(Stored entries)
=== Begin Enclosure ===

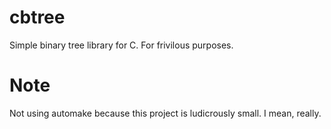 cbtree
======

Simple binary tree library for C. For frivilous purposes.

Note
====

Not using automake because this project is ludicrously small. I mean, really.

=== End Enclosure ===
=== Begin Enclosure ===

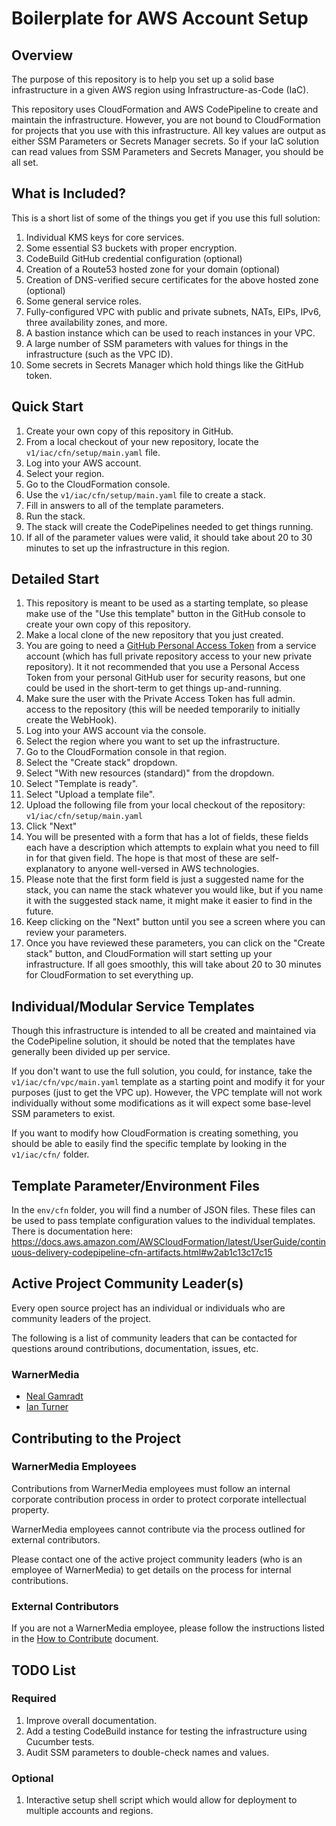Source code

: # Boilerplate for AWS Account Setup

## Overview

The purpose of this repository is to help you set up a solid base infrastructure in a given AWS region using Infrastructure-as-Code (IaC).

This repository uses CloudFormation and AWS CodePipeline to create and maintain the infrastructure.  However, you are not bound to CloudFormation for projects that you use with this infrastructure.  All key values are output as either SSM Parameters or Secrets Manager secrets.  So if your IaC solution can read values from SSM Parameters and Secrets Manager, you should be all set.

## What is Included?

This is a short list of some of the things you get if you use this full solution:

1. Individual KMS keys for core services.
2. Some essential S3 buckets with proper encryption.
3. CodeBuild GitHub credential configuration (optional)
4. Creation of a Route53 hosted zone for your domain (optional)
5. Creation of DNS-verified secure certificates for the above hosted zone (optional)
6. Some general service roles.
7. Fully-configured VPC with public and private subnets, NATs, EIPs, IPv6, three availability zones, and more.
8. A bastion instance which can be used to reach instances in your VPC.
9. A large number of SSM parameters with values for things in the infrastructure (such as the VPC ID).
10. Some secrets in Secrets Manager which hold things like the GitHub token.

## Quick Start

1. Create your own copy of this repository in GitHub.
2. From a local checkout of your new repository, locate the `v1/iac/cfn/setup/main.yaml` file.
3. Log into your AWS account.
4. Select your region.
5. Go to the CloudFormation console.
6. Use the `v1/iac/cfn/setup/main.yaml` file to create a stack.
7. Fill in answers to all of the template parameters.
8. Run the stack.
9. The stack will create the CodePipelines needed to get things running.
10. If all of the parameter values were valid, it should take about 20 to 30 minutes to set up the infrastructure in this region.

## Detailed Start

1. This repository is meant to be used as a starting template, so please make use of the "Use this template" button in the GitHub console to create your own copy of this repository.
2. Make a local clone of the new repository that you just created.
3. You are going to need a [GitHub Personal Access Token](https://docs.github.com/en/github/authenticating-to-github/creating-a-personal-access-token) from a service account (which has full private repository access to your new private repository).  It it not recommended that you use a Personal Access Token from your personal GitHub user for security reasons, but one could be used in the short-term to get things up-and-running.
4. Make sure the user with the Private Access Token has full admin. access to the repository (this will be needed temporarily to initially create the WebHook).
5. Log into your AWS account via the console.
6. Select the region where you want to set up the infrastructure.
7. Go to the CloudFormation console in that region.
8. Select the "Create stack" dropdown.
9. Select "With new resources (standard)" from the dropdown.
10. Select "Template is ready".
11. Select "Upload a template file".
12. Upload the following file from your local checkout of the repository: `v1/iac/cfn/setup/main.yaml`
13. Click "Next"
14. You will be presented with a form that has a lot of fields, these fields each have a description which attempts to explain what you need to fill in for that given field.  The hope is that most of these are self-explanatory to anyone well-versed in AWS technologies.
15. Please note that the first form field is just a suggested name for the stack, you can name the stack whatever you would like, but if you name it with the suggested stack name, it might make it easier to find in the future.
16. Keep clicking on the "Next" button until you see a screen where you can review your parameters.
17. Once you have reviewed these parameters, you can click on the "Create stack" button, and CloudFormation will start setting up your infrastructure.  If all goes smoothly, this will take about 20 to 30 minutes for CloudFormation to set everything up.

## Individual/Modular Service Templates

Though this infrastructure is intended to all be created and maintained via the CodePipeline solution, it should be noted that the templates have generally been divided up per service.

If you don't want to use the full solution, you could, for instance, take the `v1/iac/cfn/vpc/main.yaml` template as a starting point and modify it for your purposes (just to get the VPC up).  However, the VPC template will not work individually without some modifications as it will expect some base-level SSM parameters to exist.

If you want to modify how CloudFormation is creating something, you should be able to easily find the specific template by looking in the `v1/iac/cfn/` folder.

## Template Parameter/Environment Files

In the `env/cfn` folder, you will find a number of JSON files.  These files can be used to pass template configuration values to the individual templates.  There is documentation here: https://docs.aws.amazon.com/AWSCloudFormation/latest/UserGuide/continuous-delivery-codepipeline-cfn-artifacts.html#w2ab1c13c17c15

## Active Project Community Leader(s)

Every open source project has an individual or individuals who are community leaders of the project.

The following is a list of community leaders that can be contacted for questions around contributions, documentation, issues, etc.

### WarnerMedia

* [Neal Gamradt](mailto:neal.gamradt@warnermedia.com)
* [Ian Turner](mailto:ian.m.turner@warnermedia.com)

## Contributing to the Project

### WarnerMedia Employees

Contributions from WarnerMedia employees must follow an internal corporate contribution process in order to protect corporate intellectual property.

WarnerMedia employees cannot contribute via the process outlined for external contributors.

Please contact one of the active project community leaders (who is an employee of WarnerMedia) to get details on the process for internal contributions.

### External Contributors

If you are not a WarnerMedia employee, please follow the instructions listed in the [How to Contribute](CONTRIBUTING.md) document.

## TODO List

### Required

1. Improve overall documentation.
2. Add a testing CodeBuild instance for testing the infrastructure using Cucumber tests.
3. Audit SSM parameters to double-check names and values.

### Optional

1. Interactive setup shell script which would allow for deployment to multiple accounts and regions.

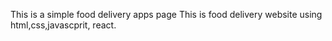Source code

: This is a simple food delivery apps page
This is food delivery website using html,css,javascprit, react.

=== End Enclosure ===

§ YOUR ASSIGNMENT
What is the number of lines in the data that hold the word "hosted"? Reply with that number and nothing else.

§ RESULT OF THE TASK
2